Everything in the records below must be repeated exactly, except the pictures.

┄┄┄┄┄┄┄┄┄┄

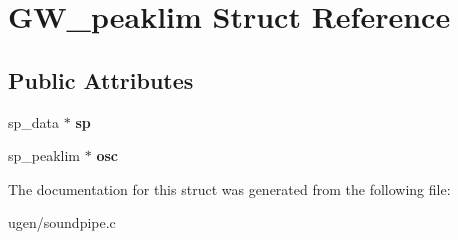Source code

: \hypertarget{structGW__peaklim}{}\section{G\+W\+\_\+peaklim Struct Reference}
\label{structGW__peaklim}
\subsection*{Public Attributes}
\begin{DoxyCompactItemize}
\item 
\hypertarget{structGW__peaklim_aa58a65f4a28010423dea5fc2ab40504e}{}\label{structGW__peaklim_aa58a65f4a28010423dea5fc2ab40504e} 
sp\+\_\+data $\ast$ {\bfseries sp}
\item 
\hypertarget{structGW__peaklim_af3c59b430cd53a3ae0c594335d51948b}{}\label{structGW__peaklim_af3c59b430cd53a3ae0c594335d51948b} 
sp\+\_\+peaklim $\ast$ {\bfseries osc}
\end{DoxyCompactItemize}


The documentation for this struct was generated from the following file\+:\begin{DoxyCompactItemize}
\item 
ugen/soundpipe.\+c\end{DoxyCompactItemize}
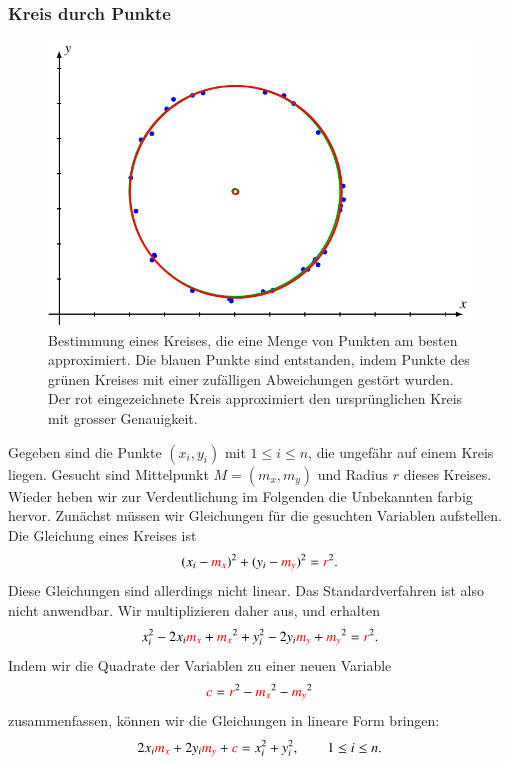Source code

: \subsubsection{Kreis durch Punkte}
\begin{figure}
\centering
\includegraphics{4/images/kreis.pdf}
\caption{Bestimmung eines Kreises, die eine Menge von Punkten am besten
approximiert.
Die blauen Punkte sind entstanden, indem Punkte des grünen Kreises
mit einer zufälligen Abweichungen gestört wurden.
Der rot eingezeichnete Kreis approximiert den ursprünglichen
Kreis mit grosser Genauigkeit.
\label{skript:linreg-abb}}
\end{figure}
Gegeben sind die Punkte $(x_i,y_i)$ mit $1\le i\le n$, die ungefähr
auf einem Kreis liegen.
Gesucht sind Mittelpunkt $M=(m_x,m_y)$ und Radius $r$ dieses Kreises.
Wieder heben wir zur Verdeutlichung im Folgenden die Unbekannten farbig
hervor.
Zunächst müssen wir Gleichungen für die gesuchten Variablen aufstellen.
Die Gleichung eines Kreises ist
\[
(x_i - {\color{red}m_x})^2 + (y_i - {\color{red}m_y})^2 = {\color{red}r}^2.
\]
Diese Gleichungen sind allerdings nicht linear.
Das Standardverfahren ist also nicht anwendbar.
Wir multiplizieren daher aus, und erhalten
\[
x_i^2 - 2x_i {\color{red}m_x} + {\color{red}m_x}^2
+
y_i^2 - 2y_i {\color{red}m_y} + {\color{red}m_y}^2
=
{\color{red}r}^2.
\]
Indem wir die Quadrate der Variablen zu einer neuen Variable 
\[
{\color{red}c}
=
{\color{red}r}^2
-
{\color{red}m_x}^2
-
{\color{red}m_y}^2
\]
zusammenfassen, können wir die Gleichungen in lineare Form bringen:
\begin{equation}
2x_i{\color{red}m_x}
+
2y_i{\color{red}m_y}
+
{\color{red}c}
=
x_i^2+y_i^2,\qquad 1\le i\le n.
\end{equation}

┄┄┄┄┄┄┄┄┄┄

» ANSWER SPACE:
Source code

: \hypertarget{structGW__peaklim}{}\section{G\+W\+\_\+peaklim Struct Reference}
\label{structGW__peaklim}
\subsection*{Public Attributes}
\begin{DoxyCompactItemize}
\item 
\hypertarget{structGW__peaklim_aa58a65f4a28010423dea5fc2ab40504e}{}\label{structGW__peaklim_aa58a65f4a28010423dea5fc2ab40504e} 
sp\+\_\+data $\ast$ {\bfseries sp}
\item 
\hypertarget{structGW__peaklim_af3c59b430cd53a3ae0c594335d51948b}{}\label{structGW__peaklim_af3c59b430cd53a3ae0c594335d51948b} 
sp\+\_\+peaklim $\ast$ {\bfseries osc}
\end{DoxyCompactItemize}


The documentation for this struct was generated from the following file\+:\begin{DoxyCompactItemize}
\item 
ugen/soundpipe.\+c\end{DoxyCompactItemize}
Source code

: \subsubsection{Kreis durch Punkte}
\begin{figure}
\centering
\includegraphics{4/images/kreis.pdf}
\caption{Bestimmung eines Kreises, die eine Menge von Punkten am besten
approximiert.
Die blauen Punkte sind entstanden, indem Punkte des grünen Kreises
mit einer zufälligen Abweichungen gestört wurden.
Der rot eingezeichnete Kreis approximiert den ursprünglichen
Kreis mit grosser Genauigkeit.
\label{skript:linreg-abb}}
\end{figure}
Gegeben sind die Punkte $(x_i,y_i)$ mit $1\le i\le n$, die ungefähr
auf einem Kreis liegen.
Gesucht sind Mittelpunkt $M=(m_x,m_y)$ und Radius $r$ dieses Kreises.
Wieder heben wir zur Verdeutlichung im Folgenden die Unbekannten farbig
hervor.
Zunächst müssen wir Gleichungen für die gesuchten Variablen aufstellen.
Die Gleichung eines Kreises ist
\[
(x_i - {\color{red}m_x})^2 + (y_i - {\color{red}m_y})^2 = {\color{red}r}^2.
\]
Diese Gleichungen sind allerdings nicht linear.
Das Standardverfahren ist also nicht anwendbar.
Wir multiplizieren daher aus, und erhalten
\[
x_i^2 - 2x_i {\color{red}m_x} + {\color{red}m_x}^2
+
y_i^2 - 2y_i {\color{red}m_y} + {\color{red}m_y}^2
=
{\color{red}r}^2.
\]
Indem wir die Quadrate der Variablen zu einer neuen Variable 
\[
{\color{red}c}
=
{\color{red}r}^2
-
{\color{red}m_x}^2
-
{\color{red}m_y}^2
\]
zusammenfassen, können wir die Gleichungen in lineare Form bringen:
\begin{equation}
2x_i{\color{red}m_x}
+
2y_i{\color{red}m_y}
+
{\color{red}c}
=
x_i^2+y_i^2,\qquad 1\le i\le n.
\end{equation}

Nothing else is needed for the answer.